Punya Imam Abu Hanifah
Padahal sejatinya, perkataan "Nahnu Rijaal wa Hum Rijaal" ("Kami laki-laki, Mereka juga laki-laki") adalah perkataannya Imam Abu Hanifah al-Nu'man, yang beliau katakan kepada tabi'in yaitu mereka yang hidup sezaman dengan Abu Hanifah. Kalimat lengkapnya seperti ini:
مَا جَاءَنَا عَنْ رَسُولِ اللَّهِ صلى الله عَلَيْهِ وَسلم قَبِلْنَاهُ عَلَى الرَّأْسِ وَالْعَيْنَيْنِ وَمَا جَاءَنَا عَنْ أَصْحَابِهِ رَحِمَهُمُ اللَّهُ اخْتَرْنَا مِنْهُ وَلَمْ نَخْرُجْ عَنْ قَوْلِهِمْ وَمَا جَاءَنَا عَنِ التَّابِعِينَ فَهُمْ رِجَالٌ وَنَحْنُ رِجَالٌ
"Apa yang datang dari Rasulullah saw maka pasti kami terima tanpa menolak, dan apa yang datang dari para sahabat, maka kami memilihnya. Dan apa yang dari datang dari Tabi'in, maka mereka laki-laki dan kami laki-laki!"
Ini disebutkan oleh Imam Ibnu Abdil Barr (463 H) dalam kitabnya "Al-Intiqo' fi Fadhoil Al-Tsalastah Al-Aimmah Al-Fuqoha'" hal, 144. Sebagaimana juga disebutkan oleh Imam Al-Zahabi (748 H) dalam kitabnya yang masyhur "Siyar A'laam Al-Nubala". Dan juga disebutkan oleh ulama-ulama lain dalam kitab-kitab tarikh (sejarah) mereka.

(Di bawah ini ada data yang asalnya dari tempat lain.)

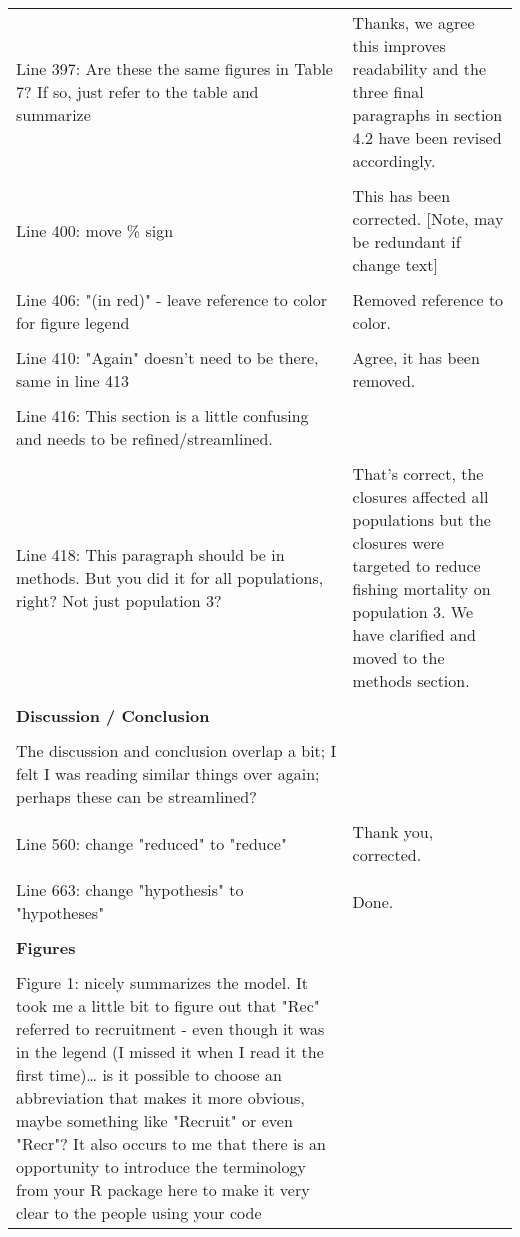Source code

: \documentclass[10pt]{letter}
\begin{document}
\begin{landscape}
\begin{center}
\begin{longtable}{p{12cm} | p{12cm}}
\\
Line 397: Are these the same figures in Table 7? If so, just refer to the table
and summarize & Thanks, we agree this improves readability and the three final
paragraphs in section 4.2 have been revised accordingly. \\
\\
Line 400: move \% sign & This has been corrected. [Note, may be redundant if
change text] \\
\\
Line 406: "(in red)" - leave reference to color for figure legend & Removed
reference to color. \\
\\
Line 410: "Again" doesn't need to be there, same in line 413 & Agree, it has
been removed. \\
\\
Line 416: This section is a little confusing and needs to be refined/streamlined. & \\
\\
Line 418: This paragraph should be in methods. But you did it for all
populations, right? Not just population 3? & That's correct, the closures
affected all populations but the closures were targeted to reduce fishing
mortality on population 3. We have clarified and moved to the methods section.
\\
\\
		\hline
		\textbf{Discussion / Conclusion} &  \\
\\
The discussion and conclusion overlap a bit; I felt I was reading similar
things over again; perhaps these can be streamlined? & \\
\\
Line 560: change "reduced" to "reduce" & Thank you, corrected. \\
\\
Line 663: change "hypothesis" to "hypotheses" & Done. \\
\\
		\hline
		\textbf{Figures} &  \\
\\
Figure 1: nicely summarizes the model. It took me a little bit to figure out
that "Rec" referred to recruitment - even though it was in the legend (I missed
it when I read it the first time)… is it possible to choose an abbreviation
that makes it more obvious, maybe something like "Recruit" or  even "Recr"? It
also occurs to me that there is an opportunity to introduce the terminology
from your R package here to make it very clear to the people using your code

\end{longtable}
\end{center}
\end{landscape}
\end{document}
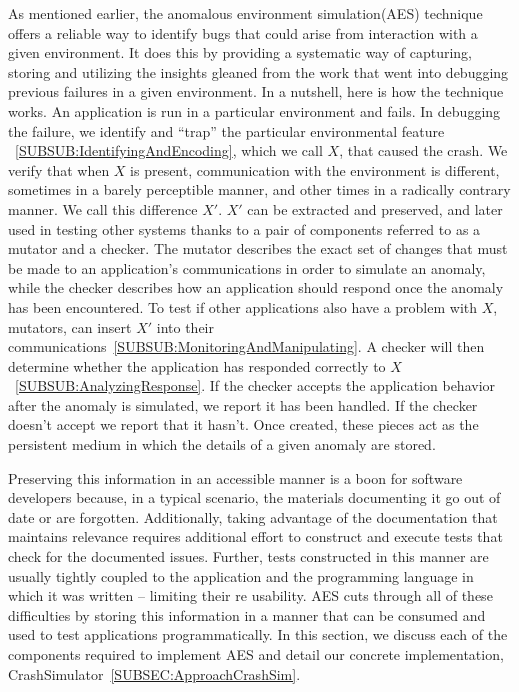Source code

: As mentioned earlier,
the anomalous environment simulation(AES) technique
offers a reliable way to identify bugs that could arise from interaction
with a given environment.
It does this by providing a systematic way of
capturing, storing and utilizing the insights gleaned from the work that
went into debugging previous failures in a given environment.
In a nutshell,
here is how the technique works.
An application is run
in a particular environment and fails.
In debugging the failure,
we identify and “trap” the particular environmental feature
~\ref{SUBSUB:IdentifyingAndEncoding},
which we call $X$,
that caused the crash.
We verify that when $X$ is present,
communication with the
environment is different,
sometimes in a barely perceptible manner,
and other times in a radically contrary manner.
We call this difference $X'$.
$X'$ can be extracted and preserved,
and later used in testing other systems
thanks to a pair of components referred to as a mutator and a checker.
The mutator describes the exact set of changes
that must be made to an application’s communications
in order to simulate an anomaly,
while the checker describes how an
application should respond once the anomaly has been encountered.
To test if other applications also have a problem with $X$, mutators,
can insert $X'$ into their
communications~\ref{SUBSUB:MonitoringAndManipulating}.
A checker will then determine whether the
application has responded correctly to $X$~\ref{SUBSUB:AnalyzingResponse}.
If the checker accepts the application behavior
after the anomaly is simulated,
we report it has been handled.
If the checker doesn’t accept we report that it hasn’t.
Once created,
these pieces act as the persistent medium in which the details of
a given anomaly are stored.

Preserving this information in an accessible manner
is a boon for software developers because,
in a typical scenario, the materials documenting it
go out of date or are forgotten.
Additionally,
taking advantage of the documentation that maintains relevance
requires additional effort
to construct and execute tests
that check for the documented issues.
Further, tests constructed in this manner are
usually tightly coupled
to the application and the programming language in which it was written --
limiting their re usability.
AES cuts through all of these difficulties by
storing this information in a manner that can be consumed
and used to test applications programmatically.
In this section, we discuss each of the components
required to implement AES
and detail our concrete implementation,
CrashSimulator~\ref{SUBSEC:ApproachCrashSim}.

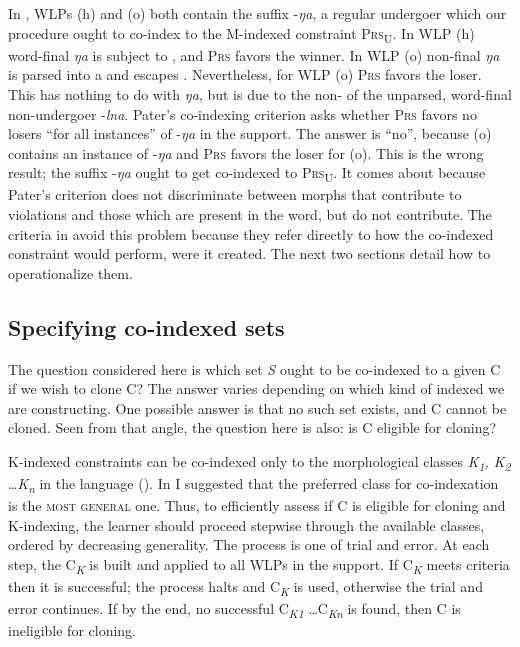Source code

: \documentclass[output=paper,
modfonts
]{LSP/langsci}
\begin{document}
In , WLPs (h) and (o) both contain the suffix -\textit{ŋa}, a regular undergoer which our procedure ought to co-index to the M-indexed constraint \textsc{Prs}\textsc{\textsubscript{U}}. In WLP (h) word-final \textit{ŋa} is subject to , and \textsc{Prs} favors the winner. In WLP (o) non-final \textit{ŋa} is parsed into a  and escapes . Nevertheless, for WLP (o) \textsc{Prs} favors the loser. This has nothing to do with \textit{ŋa}, but is due to the non- of the unparsed, word-final non-undergoer -\textit{lna}. Pater's co-indexing criterion asks whether \textsc{Prs} favors no losers ``for all instances'' of -\textit{ŋa} in the support. The answer is ``no'', because (o) contains an instance of -\textit{ŋa} and \textsc{Prs} favors the loser for (o). This is the wrong result; the suffix -\textit{ŋa} ought to get co-indexed to \textsc{Prs}\textsc{\textsubscript{U}}. It comes about because Pater's criterion does not discriminate between morphs that contribute to violations and those which are present in the word, but do not contribute. The criteria in  avoid this problem because they refer directly to how the co-indexed constraint would perform, were it created. The next two sections detail how to operationalize them.

\subsection[Specifying co{}-indexed sets]{Specifying co-indexed sets}\label{sec:round:8.2}
\label{bkm:Ref335906264}\label{bkm:Ref335576418}
The question considered here is which set \textit{S} ought to be co-indexed to a given  C if we wish to clone C? The answer varies depending on which kind of indexed  we are constructing. One possible answer is that no such set exists, and C cannot be cloned. Seen from that angle, the question here is also: is C eligible for cloning?

K-indexed constraints can be co-indexed only to the morphological classes \textit{K}\textit{\textsubscript{1}}\textit{, K}\textit{\textsubscript{2}} \dots \textit{K}\textit{\textsubscript{n}} in the language (). In  I suggested that the preferred class for co-indexation is the \textsc{most} \textsc{general} one. Thus, to efficiently assess if  C is eligible for cloning and K-indexing, the learner should proceed stepwise through the available classes, ordered by decreasing generality. The process is one of trial and error. At each step, the  C\textit{\textsubscript{K}} is built and applied to all WLPs in the support. If C\textit{\textsubscript{K}} meets criteria  then it is successful; the process halts and C\textit{\textsubscript{K}} is used, otherwise the trial and error continues. If by the end, no successful  C\textit{\textsubscript{K1}} \dots C\textit{\textsubscript{Kn} }is found, then C is ineligible for cloning.
\end{document}
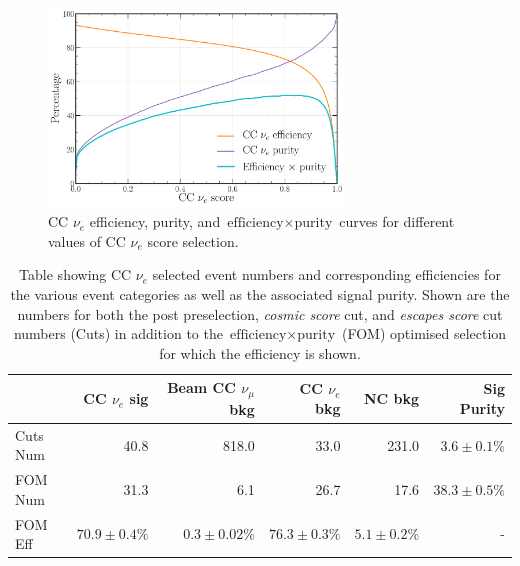\begin{figure} %
    \includegraphics[width=0.7\textwidth]{diagrams/7-results/final_nuel_eff_curves.pdf}
    \caption[CC $\nu_{e}$ efficiency, purity, and $\text{efficiency}\times\text{purity}$ curves]
    {CC $\nu_{e}$ efficiency, purity, and $\text{efficiency}\times\text{purity}$ curves for
        different values of CC $\nu_{e}$ score selection.}
    \label{fig:final_nuel_eff_curves}
\end{figure}

\begin{table}
    \begin{tabular}{lrrrrr}
                 & CC $\nu_{e}$ sig & Beam CC $\nu_{\mu}$ bkg & CC $\nu_{e}$ bkg & NC bkg        & Sig Purity     \\
        \midrule
        Cuts Num & 40.8             & 818.0                   & 33.0             & 231.0         & $3.6\pm0.1\%$  \\
        FOM Num  & 31.3             & 6.1                     & 26.7             & 17.6          & $38.3\pm0.5\%$ \\
        \midrule
        FOM Eff  & $70.9\pm0.4\%$   & $0.3\pm0.02\%$          & $76.3\pm0.3\%$   & $5.1\pm0.2\%$ & -              \\
    \end{tabular}
    \caption[Table showing CC $\nu_{e}$ selected event numbers, efficiencies and signal purity]
    {Table showing CC $\nu_{e}$ selected event numbers and corresponding efficiencies for the
        various event categories as well as the associated signal purity. Shown are the numbers
        for both the post preselection, \emph{cosmic score} cut, and \emph{escapes score} cut
        numbers (Cuts) in addition to the $\text{efficiency}\times\text{purity}$ (FOM) optimised
        selection for which the efficiency is shown.}
    \label{tab:nuel_selection}
\end{table}

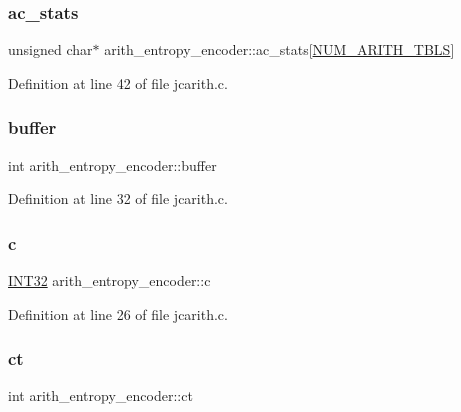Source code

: \subsubsection{\texorpdfstring{ac\_stats}{ac\_stats}}
{\footnotesize\ttfamily unsigned char$\ast$ arith\+\_\+entropy\+\_\+encoder\+::ac\+\_\+stats\mbox{[}\mbox{\hyperlink{jpeglib_8h_a4efb0fccc8d9db72ca18f32a26fad6ab}{N\+U\+M\+\_\+\+A\+R\+I\+T\+H\+\_\+\+T\+B\+LS}}\mbox{]}}



Definition at line 42 of file jcarith.\+c.

\mbox{\label{structarith__entropy__encoder_a404b730ace823b7212e4953146d02159}} 
\subsubsection{\texorpdfstring{buffer}{buffer}}
{\footnotesize\ttfamily int arith\+\_\+entropy\+\_\+encoder\+::buffer}



Definition at line 32 of file jcarith.\+c.

\mbox{\label{structarith__entropy__encoder_a84198956e6633b09fda5713b89164292}} 
\subsubsection{\texorpdfstring{c}{c}}
{\footnotesize\ttfamily \mbox{\hyperlink{jmorecfg_8h_a0cb58e7e6f0bad369840a52e54a56ae0}{I\+N\+T32}} arith\+\_\+entropy\+\_\+encoder\+::c}



Definition at line 26 of file jcarith.\+c.

\mbox{\label{structarith__entropy__encoder_af636dab56c69b209b0bb5aefba723e80}} 
\subsubsection{\texorpdfstring{ct}{ct}}
{\footnotesize\ttfamily int arith\+\_\+entropy\+\_\+encoder\+::ct}



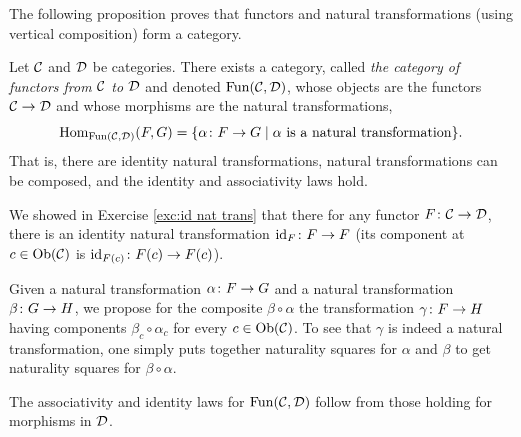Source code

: \documentclass[CT4S-EN-RU]{subfiles}
\begin{document}
\begin{blockRUS}
\end{blockRUS}


\subsubsection{}

\begin{blockENG}
The following proposition proves that functors and natural transformations (using vertical composition) form a category.
\end{blockENG}

\begin{blockRUS}
\end{blockRUS}

\begin{propositionENG}\label{prop:Fun(C,D)}
Let $\mathcal{C}$ and $\mathcal{D}$ be categories. There exists a category, called {\em the category of functors from $\mathcal{C}$ to $\mathcal{D}$} and denoted $\textnormal{Fun}(\mathcal{C},\mathcal{D})$, whose objects are the functors $\mathcal{C}\rightarrow\mathcal{D}$ and whose morphisms are the natural transformations,
$$\textnormal{Hom}_{\textnormal{Fun}(\mathcal{C},\mathcal{D})}(F,G)=\{\alpha\colon F\rightarrow G{\;|\;}\alpha\textnormal{ is a natural transformation}\}.$$That is, there are identity natural transformations, natural transformations can be composed, and the identity and associativity laws hold.
\end{propositionENG}

\begin{propositionRUS}\label{prop:Fun(C,D)}
\end{propositionRUS}

\begin{proofENG}
We showed in Exercise \ref{exc:id nat trans} that there for any functor $F\colon\mathcal{C}\rightarrow\mathcal{D}$, there is an identity natural transformation $\textnormal{id}_F\colon F\rightarrow F$ (its component at $c\in\textnormal{Ob}(\mathcal{C})$ is $\textnormal{id}_{F(c)}\colon F(c)\rightarrow F(c)$). 

Given a natural transformation $\alpha\colon F\rightarrow G$ and a natural transformation $\beta\colon G\rightarrow H$, we propose for the composite $\beta\circ\alpha$ the transformation $\gamma\colon F\rightarrow H$ having components $\beta_c\circ\alpha_c$ for every $c\in\textnormal{Ob}(\mathcal{C})$. To see that $\gamma$ is indeed a natural transformation, one simply puts together naturality squares for $\alpha$ and $\beta$ to get naturality squares for $\beta\circ\alpha$. 

The associativity and identity laws for $\textnormal{Fun}(\mathcal{C},\mathcal{D})$ follow from those holding for morphisms in $\mathcal{D}$.
\end{proofENG}
\end{document}
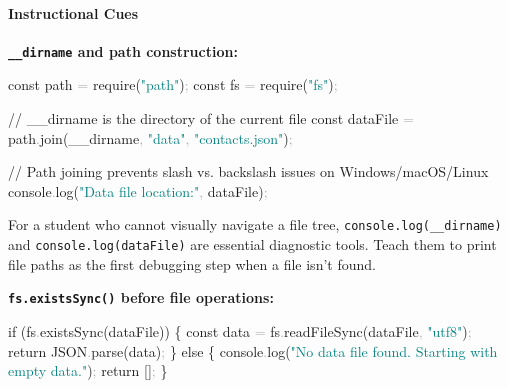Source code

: \documentclass[
  justified,
  openright,
]{tufte-book}
\let\paragraph\paragraph
\newcommand{\BuiltInTok}[1]{#1}
\newcommand{\CommentTok}[1]{\textcolor{MidGray}{#1}}
\newcommand{\ControlFlowTok}[1]{\textcolor{BrandBlue}{#1}}
\newcommand{\FunctionTok}[1]{\textcolor{BrandBlue}{#1}}
\newcommand{\KeywordTok}[1]{\textcolor{BrandBlue}{#1}}
\newcommand{\NormalTok}[1]{#1}
\newcommand{\OperatorTok}[1]{\textcolor{DarkGray}{#1}}
\newcommand{\PreprocessorTok}[1]{\textcolor{BrandAccent}{#1}}
\newcommand{\StringTok}[1]{\textcolor{Teal}{#1}}
\newenvironment{Shaded}{%
  \begin{snugshade}
}{%
  \end{snugshade}
}
\let\paragraph\paragraph
\begin{document}
\paragraph{Instructional Cues}\label{instructional-cues-8}

\textbf{\texttt{\_\_dirname} and path construction:}

\begin{Shaded}
\begin{Highlighting}[]
\KeywordTok{const}\NormalTok{ path }\OperatorTok{=} \PreprocessorTok{require}\NormalTok{(}\StringTok{"path"}\NormalTok{)}\OperatorTok{;}
\KeywordTok{const}\NormalTok{ fs }\OperatorTok{=} \PreprocessorTok{require}\NormalTok{(}\StringTok{"fs"}\NormalTok{)}\OperatorTok{;}

\CommentTok{// \_\_dirname is the directory of the current file}
\KeywordTok{const}\NormalTok{ dataFile }\OperatorTok{=}\NormalTok{ path}\OperatorTok{.}\FunctionTok{join}\NormalTok{(}\BuiltInTok{\_\_dirname}\OperatorTok{,} \StringTok{"data"}\OperatorTok{,} \StringTok{"contacts.json"}\NormalTok{)}\OperatorTok{;}

\CommentTok{// Path joining prevents slash vs. backslash issues on Windows/macOS/Linux}
\BuiltInTok{console}\OperatorTok{.}\FunctionTok{log}\NormalTok{(}\StringTok{"Data file location:"}\OperatorTok{,}\NormalTok{ dataFile)}\OperatorTok{;}
\end{Highlighting}
\end{Shaded}

For a student who cannot visually navigate a file tree,
\texttt{console.log(\_\_dirname)} and \texttt{console.log(dataFile)} are
essential diagnostic tools. Teach them to print file paths as the first
debugging step when a file isn't found.

\textbf{\texttt{fs.existsSync()} before file operations:}

\begin{Shaded}
\begin{Highlighting}[]
\ControlFlowTok{if}\NormalTok{ (fs}\OperatorTok{.}\FunctionTok{existsSync}\NormalTok{(dataFile)) \{}
  \KeywordTok{const}\NormalTok{ data }\OperatorTok{=}\NormalTok{ fs}\OperatorTok{.}\FunctionTok{readFileSync}\NormalTok{(dataFile}\OperatorTok{,} \StringTok{"utf8"}\NormalTok{)}\OperatorTok{;}
  \ControlFlowTok{return} \BuiltInTok{JSON}\OperatorTok{.}\FunctionTok{parse}\NormalTok{(data)}\OperatorTok{;}
\NormalTok{\} }\ControlFlowTok{else}\NormalTok{ \{}
  \BuiltInTok{console}\OperatorTok{.}\FunctionTok{log}\NormalTok{(}\StringTok{"No data file found. Starting with empty data."}\NormalTok{)}\OperatorTok{;}
  \ControlFlowTok{return}\NormalTok{ []}\OperatorTok{;}
\NormalTok{\}}
\end{Highlighting}
\end{Shaded}
\end{document}

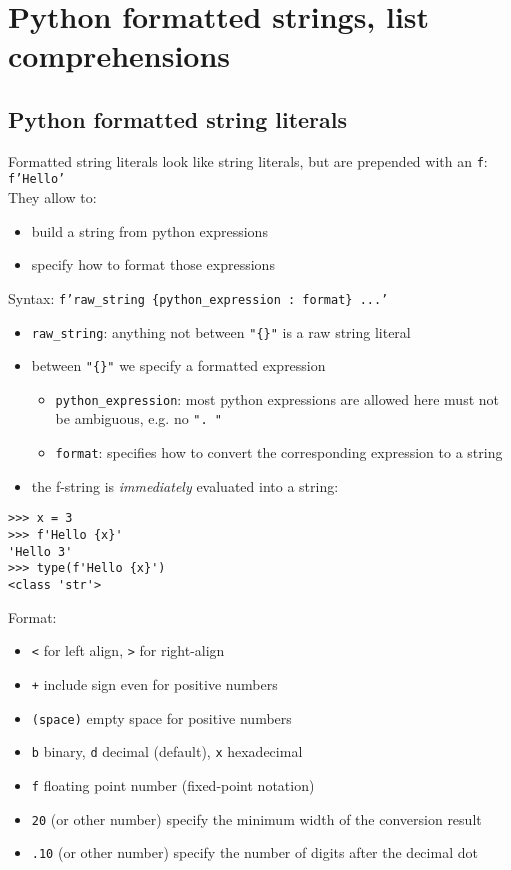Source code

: \documentclass[12pt]{article}
\begin{document}
\newpage
\section{Python formatted strings, list comprehensions}

\subsection{Python formatted string literals}

Formatted string literals look like string literals, but are prepended with an \texttt{f}:\\

\texttt{f'Hello'}\\

They allow  to:
\begin{itemize}
    \item build a string from python expressions
    \item specify how to format those expressions
\end{itemize}

Syntax:
\texttt{f'raw\_string \{python\_expression : format\} ...'}

\begin{itemize}
    \item \texttt{raw\_string}: anything not between \texttt{"\{\}"} is a raw string literal
    \item between \texttt{"\{\}"} we specify a formatted expression
    \begin{itemize}
        \item \texttt{python\_expression}: most python expressions are allowed here must not be ambiguous, e.g. no \texttt{". "}
        \item \texttt{format}: specifies how to convert the corresponding expression to a string
    \end{itemize}
    \item the f-string is \textit{immediately} evaluated into a string:
\end{itemize}

\begin{lstlisting}
>>> x = 3
>>> f'Hello {x}'
'Hello 3'
>>> type(f'Hello {x}')
<class 'str'>
\end{lstlisting}

Format:
\begin{itemize}
    \item \texttt{<} for left align, \texttt{>} for right-align
    \item \texttt{+} include sign even for positive numbers
    \item \texttt{(space)} empty space for positive numbers
    \item \texttt{b} binary, \texttt{d} decimal (default), \texttt{x} hexadecimal
    \item \texttt{f} floating point number (fixed-point notation)
    \item \texttt{20} (or other number) specify the minimum width of the conversion result
    \item \texttt{.10} (or other number) specify the number of digits after the decimal dot
\end{itemize}
\end{document}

Maksudnya jelas, Imam Abu Hanifah yang lahir tahun 80 Hijriyyah, dan wafat tahun 150 Hijriyah ini mengatakan kepada para tabi'in karena memang beliau hidup di masa tabi'in, masa terbaik umat Islam setelah masa sahabat Ridhwanullah 'alaihim.
Beliau mengatakan kalau memang itu datang dari Nabi saw dengan sanad yang kuat, maka tidak ada alasan kami untuk menolak, akan tetapi kalau itu datang dari sahabat, kita akan memilih pendapat dari sahabat mana yang kami terima tanpa menolak sahabat yang lain. Dan jika itu datang dari tabi'in yang sezaman dengan kami, ya kami punya ilmu mereka pun demikian.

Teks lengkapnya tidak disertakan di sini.